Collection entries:
________________________
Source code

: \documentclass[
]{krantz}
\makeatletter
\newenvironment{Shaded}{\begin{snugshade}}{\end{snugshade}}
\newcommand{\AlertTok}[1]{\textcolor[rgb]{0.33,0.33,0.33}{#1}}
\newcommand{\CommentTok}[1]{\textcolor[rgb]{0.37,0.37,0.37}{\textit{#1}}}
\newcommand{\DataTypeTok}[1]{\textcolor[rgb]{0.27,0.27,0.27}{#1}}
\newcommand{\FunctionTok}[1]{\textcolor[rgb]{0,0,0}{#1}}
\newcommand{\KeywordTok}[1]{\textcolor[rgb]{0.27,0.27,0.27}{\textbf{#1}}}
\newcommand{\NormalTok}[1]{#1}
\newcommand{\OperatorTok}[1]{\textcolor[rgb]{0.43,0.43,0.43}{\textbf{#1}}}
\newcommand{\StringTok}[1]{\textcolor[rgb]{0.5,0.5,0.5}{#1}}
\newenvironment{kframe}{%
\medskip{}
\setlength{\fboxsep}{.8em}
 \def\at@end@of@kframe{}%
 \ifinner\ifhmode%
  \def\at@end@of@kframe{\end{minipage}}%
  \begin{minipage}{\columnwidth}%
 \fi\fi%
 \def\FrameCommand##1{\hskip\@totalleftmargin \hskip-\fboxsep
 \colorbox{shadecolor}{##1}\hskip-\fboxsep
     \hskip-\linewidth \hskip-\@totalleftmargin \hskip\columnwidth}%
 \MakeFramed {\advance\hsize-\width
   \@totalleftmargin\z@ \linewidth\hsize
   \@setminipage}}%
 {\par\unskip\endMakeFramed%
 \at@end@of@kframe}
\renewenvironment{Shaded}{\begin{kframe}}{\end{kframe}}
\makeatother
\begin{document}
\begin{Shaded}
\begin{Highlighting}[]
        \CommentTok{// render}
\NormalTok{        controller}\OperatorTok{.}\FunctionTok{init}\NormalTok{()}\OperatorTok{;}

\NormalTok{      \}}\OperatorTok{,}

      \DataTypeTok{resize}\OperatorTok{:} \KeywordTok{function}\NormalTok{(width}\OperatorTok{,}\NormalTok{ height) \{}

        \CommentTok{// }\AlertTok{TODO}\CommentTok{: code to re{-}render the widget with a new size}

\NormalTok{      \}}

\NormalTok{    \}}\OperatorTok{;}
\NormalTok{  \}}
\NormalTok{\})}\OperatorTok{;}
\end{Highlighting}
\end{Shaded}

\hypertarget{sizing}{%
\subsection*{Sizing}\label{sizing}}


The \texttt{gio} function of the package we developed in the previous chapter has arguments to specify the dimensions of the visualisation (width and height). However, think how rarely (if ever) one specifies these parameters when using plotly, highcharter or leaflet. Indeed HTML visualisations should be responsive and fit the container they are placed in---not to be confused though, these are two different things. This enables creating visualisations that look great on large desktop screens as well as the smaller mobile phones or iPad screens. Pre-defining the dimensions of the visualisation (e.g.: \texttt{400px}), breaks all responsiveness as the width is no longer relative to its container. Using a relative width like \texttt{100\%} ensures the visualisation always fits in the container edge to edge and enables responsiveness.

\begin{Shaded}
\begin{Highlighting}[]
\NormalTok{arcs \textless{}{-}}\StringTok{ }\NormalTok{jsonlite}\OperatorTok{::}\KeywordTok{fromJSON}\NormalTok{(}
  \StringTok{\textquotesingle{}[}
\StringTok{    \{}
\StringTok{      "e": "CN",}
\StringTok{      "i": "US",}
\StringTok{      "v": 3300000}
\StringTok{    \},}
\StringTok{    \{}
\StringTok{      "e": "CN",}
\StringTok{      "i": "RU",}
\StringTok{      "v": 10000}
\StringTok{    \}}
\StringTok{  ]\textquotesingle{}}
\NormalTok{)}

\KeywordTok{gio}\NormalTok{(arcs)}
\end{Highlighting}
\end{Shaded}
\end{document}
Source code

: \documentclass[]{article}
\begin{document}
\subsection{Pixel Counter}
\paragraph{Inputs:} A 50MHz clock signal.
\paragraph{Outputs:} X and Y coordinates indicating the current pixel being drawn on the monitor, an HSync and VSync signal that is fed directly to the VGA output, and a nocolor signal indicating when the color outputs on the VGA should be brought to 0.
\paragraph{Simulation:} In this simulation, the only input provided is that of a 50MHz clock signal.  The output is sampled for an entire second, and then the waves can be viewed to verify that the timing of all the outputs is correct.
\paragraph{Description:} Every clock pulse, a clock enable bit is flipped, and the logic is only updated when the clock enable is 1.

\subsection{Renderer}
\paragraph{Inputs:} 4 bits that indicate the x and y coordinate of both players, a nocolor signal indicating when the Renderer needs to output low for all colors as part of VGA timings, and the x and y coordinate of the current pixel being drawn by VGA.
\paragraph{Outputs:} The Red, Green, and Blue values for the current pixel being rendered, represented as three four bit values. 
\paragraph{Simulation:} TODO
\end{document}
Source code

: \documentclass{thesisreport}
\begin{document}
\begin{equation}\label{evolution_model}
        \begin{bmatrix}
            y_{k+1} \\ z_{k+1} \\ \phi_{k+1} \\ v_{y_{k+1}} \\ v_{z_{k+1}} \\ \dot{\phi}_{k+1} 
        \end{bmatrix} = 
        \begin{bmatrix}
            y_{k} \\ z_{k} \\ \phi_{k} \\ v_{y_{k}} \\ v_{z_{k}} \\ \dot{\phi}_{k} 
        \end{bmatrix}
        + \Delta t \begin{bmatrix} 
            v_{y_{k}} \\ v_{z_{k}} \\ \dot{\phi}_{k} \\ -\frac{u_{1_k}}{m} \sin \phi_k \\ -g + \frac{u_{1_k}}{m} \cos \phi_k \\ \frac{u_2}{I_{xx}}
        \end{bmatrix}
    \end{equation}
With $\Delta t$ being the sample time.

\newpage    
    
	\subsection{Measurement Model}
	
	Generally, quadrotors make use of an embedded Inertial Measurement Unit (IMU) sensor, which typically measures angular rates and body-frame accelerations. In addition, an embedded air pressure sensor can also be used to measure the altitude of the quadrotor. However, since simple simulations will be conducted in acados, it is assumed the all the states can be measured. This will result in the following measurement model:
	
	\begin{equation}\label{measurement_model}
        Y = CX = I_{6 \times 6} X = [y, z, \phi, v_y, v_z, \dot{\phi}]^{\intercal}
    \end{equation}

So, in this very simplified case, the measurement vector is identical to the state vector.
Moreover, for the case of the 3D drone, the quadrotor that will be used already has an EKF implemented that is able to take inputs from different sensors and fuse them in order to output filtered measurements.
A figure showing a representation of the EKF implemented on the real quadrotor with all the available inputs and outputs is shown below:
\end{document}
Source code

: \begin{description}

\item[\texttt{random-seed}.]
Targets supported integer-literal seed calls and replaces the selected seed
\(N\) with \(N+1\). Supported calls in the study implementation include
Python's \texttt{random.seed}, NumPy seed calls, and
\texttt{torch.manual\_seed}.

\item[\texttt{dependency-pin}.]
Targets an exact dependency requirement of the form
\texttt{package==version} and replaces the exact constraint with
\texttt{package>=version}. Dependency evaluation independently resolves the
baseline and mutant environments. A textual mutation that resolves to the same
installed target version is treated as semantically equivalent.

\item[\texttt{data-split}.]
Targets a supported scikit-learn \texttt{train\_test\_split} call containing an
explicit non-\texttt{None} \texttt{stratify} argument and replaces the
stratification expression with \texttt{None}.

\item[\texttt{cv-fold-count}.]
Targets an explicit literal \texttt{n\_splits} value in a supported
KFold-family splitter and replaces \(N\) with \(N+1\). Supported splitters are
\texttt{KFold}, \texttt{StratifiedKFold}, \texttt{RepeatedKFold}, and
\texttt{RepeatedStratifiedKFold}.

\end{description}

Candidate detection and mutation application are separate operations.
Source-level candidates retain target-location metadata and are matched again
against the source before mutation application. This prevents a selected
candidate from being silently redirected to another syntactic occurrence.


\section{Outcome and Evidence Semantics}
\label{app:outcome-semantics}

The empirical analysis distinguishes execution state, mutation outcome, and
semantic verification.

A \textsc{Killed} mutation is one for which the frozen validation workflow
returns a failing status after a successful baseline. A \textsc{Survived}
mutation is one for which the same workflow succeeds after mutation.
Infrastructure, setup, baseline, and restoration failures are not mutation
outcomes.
________________________
All lines from the one containing "mutation is one for which the same" through the last line of the data must be set down exactly. No other lines belong in the answer.

mutation is one for which the same workflow succeeds after mutation.
Infrastructure, setup, baseline, and restoration failures are not mutation
outcomes.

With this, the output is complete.